I begin with some facts/observations about my own case. I'm not sure which are relevant, but some combination (a subset of these) is likely shared by many of us. My operating assumption is that a specific, identifiable set of symptoms more likely points to the same underlying problem. Even though it is possible that we are all experiencing approximately the same effects tracing back to distinct causes, it seems bad science to presume a multiplicity of causes for the same general observables. That's a long winded way of expressing doubt that the slowness of TM backups in one case is due to a WD drive incompatibility and in another case it is due to unsupported NAS drives (that work with earlier OSs despite being just as "unsupported" then) and in yet another case is some sort of persistent Time Capsule issue.
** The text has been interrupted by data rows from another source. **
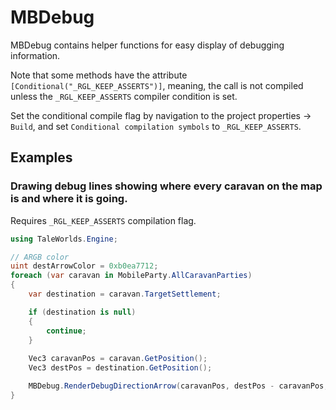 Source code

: # MBDebug

MBDebug contains helper functions for easy display of debugging information.

Note that some methods have the attribute `[Conditional("_RGL_KEEP_ASSERTS")]`, meaning, the call is not compiled unless the `_RGL_KEEP_ASSERTS` compiler condition is set.  

Set the conditional compile flag by navigation to the project properties -> `Build`, and set `Conditional compilation symbols` to `_RGL_KEEP_ASSERTS`.


## Examples

### Drawing debug lines showing where every caravan on the map is and where it is going.

Requires `_RGL_KEEP_ASSERTS` compilation flag.

```cs
using TaleWorlds.Engine;

// ARGB color
uint destArrowColor = 0xb0ea7712;
foreach (var caravan in MobileParty.AllCaravanParties)
{
    var destination = caravan.TargetSettlement;

    if (destination is null)
    {
        continue;
    }
    
    Vec3 caravanPos = caravan.GetPosition();
    Vec3 destPos = destination.GetPosition();

    MBDebug.RenderDebugDirectionArrow(caravanPos, destPos - caravanPos, destArrowColor, false);
}
```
If we are all having slow TM backups post Mavericks, given different drives, different connectivity, different modes of os upgrade (clean, restored, updated, cloned, migrated, etc), then Mavericks seems to be the common denominator. Thus, I'm hoping to narrow down the aspects of the Mavericks upgrade relevant to the TM problem. Since I am now 45GB into a 125GB backup (over wifi to a time capsule with an existing sparsebundle and no resetting of the TC), I think I'm onto something. My machine reports an estimated 3 hours to finish the 75+ gigs. All looks promising.
Now the observations:
I did a "clean" install of Mavericks while booted from an external USB drive containing the Mavericks installer. I'd had my TM backup, since my regular backup protocol was unproblematic under 10.8. Two machines backup to the same 2TB TC. The other, a 2011 MBP, has enjoyed uninterrupted performance following an in-place upgrade from 10.8 to 10.9 (i.e., no reformatting or booting from a different drive).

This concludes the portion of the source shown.